## Task requirements
Nothing but an exact repetition of the entries should appear in the answer.

Entries shown below:

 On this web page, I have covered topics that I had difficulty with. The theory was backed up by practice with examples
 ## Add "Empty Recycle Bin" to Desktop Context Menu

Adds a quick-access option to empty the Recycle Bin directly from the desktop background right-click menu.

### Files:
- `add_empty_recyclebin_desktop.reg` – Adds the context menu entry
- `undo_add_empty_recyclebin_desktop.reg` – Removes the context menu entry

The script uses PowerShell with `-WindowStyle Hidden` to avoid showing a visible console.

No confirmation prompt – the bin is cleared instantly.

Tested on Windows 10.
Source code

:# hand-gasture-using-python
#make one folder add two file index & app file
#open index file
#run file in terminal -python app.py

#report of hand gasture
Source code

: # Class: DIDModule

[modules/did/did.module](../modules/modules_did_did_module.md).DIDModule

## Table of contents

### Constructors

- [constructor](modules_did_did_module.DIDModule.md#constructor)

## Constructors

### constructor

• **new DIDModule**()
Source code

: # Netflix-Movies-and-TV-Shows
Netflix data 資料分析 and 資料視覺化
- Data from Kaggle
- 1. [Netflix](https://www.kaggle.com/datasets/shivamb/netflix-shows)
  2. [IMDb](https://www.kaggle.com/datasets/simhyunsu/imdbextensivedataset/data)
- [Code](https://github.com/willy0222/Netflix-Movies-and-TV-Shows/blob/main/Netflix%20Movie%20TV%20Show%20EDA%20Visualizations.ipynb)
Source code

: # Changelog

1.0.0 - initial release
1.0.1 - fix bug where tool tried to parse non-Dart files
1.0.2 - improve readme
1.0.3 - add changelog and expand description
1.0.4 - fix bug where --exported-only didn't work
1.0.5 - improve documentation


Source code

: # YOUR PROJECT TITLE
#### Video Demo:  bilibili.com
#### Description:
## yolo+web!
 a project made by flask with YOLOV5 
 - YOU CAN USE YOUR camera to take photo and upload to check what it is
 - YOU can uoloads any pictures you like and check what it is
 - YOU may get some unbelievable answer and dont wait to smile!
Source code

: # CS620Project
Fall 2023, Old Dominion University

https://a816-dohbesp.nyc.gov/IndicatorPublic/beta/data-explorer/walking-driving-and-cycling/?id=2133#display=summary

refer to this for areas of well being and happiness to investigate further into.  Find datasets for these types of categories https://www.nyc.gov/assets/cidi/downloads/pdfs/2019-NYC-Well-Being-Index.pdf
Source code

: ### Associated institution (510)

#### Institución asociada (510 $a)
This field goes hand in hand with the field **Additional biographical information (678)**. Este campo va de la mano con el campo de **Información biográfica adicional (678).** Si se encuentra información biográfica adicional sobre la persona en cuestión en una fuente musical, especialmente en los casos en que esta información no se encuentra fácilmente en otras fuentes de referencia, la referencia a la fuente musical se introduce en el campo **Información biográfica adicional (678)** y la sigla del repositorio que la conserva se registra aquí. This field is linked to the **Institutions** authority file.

End of Entries shown.

## Your response
 On this web page, I have covered topics that I had difficulty with. The theory was backed up by practice with examples
 ## Add "Empty Recycle Bin" to Desktop Context Menu

Adds a quick-access option to empty the Recycle Bin directly from the desktop background right-click menu.

### Files:
- `add_empty_recyclebin_desktop.reg` – Adds the context menu entry
- `undo_add_empty_recyclebin_desktop.reg` – Removes the context menu entry

The script uses PowerShell with `-WindowStyle Hidden` to avoid showing a visible console.

No confirmation prompt – the bin is cleared instantly.

Tested on Windows 10.
Source code

:# hand-gasture-using-python
#make one folder add two file index & app file
#open index file
#run file in terminal -python app.py

#report of hand gasture
Source code

: # Class: DIDModule

[modules/did/did.module](../modules/modules_did_did_module.md).DIDModule

## Table of contents

### Constructors

- [constructor](modules_did_did_module.DIDModule.md#constructor)

## Constructors

### constructor

• **new DIDModule**()
Source code

: # Netflix-Movies-and-TV-Shows
Netflix data 資料分析 and 資料視覺化
- Data from Kaggle
- 1. [Netflix](https://www.kaggle.com/datasets/shivamb/netflix-shows)
  2. [IMDb](https://www.kaggle.com/datasets/simhyunsu/imdbextensivedataset/data)
- [Code](https://github.com/willy0222/Netflix-Movies-and-TV-Shows/blob/main/Netflix%20Movie%20TV%20Show%20EDA%20Visualizations.ipynb)
Source code

: # Changelog

1.0.0 - initial release
1.0.1 - fix bug where tool tried to parse non-Dart files
1.0.2 - improve readme
1.0.3 - add changelog and expand description
1.0.4 - fix bug where --exported-only didn't work
1.0.5 - improve documentation


Source code

: # YOUR PROJECT TITLE
#### Video Demo:  bilibili.com
#### Description:
## yolo+web!
 a project made by flask with YOLOV5 
 - YOU CAN USE YOUR camera to take photo and upload to check what it is
 - YOU can uoloads any pictures you like and check what it is
 - YOU may get some unbelievable answer and dont wait to smile!
Source code

: # CS620Project
Fall 2023, Old Dominion University

https://a816-dohbesp.nyc.gov/IndicatorPublic/beta/data-explorer/walking-driving-and-cycling/?id=2133#display=summary

refer to this for areas of well being and happiness to investigate further into.  Find datasets for these types of categories https://www.nyc.gov/assets/cidi/downloads/pdfs/2019-NYC-Well-Being-Index.pdf
Source code

: ### Associated institution (510)

#### Institución asociada (510 $a)
This field goes hand in hand with the field **Additional biographical information (678)**. Este campo va de la mano con el campo de **Información biográfica adicional (678).** Si se encuentra información biográfica adicional sobre la persona en cuestión en una fuente musical, especialmente en los casos en que esta información no se encuentra fácilmente en otras fuentes de referencia, la referencia a la fuente musical se introduce en el campo **Información biográfica adicional (678)** y la sigla del repositorio que la conserva se registra aquí. This field is linked to the **Institutions** authority file.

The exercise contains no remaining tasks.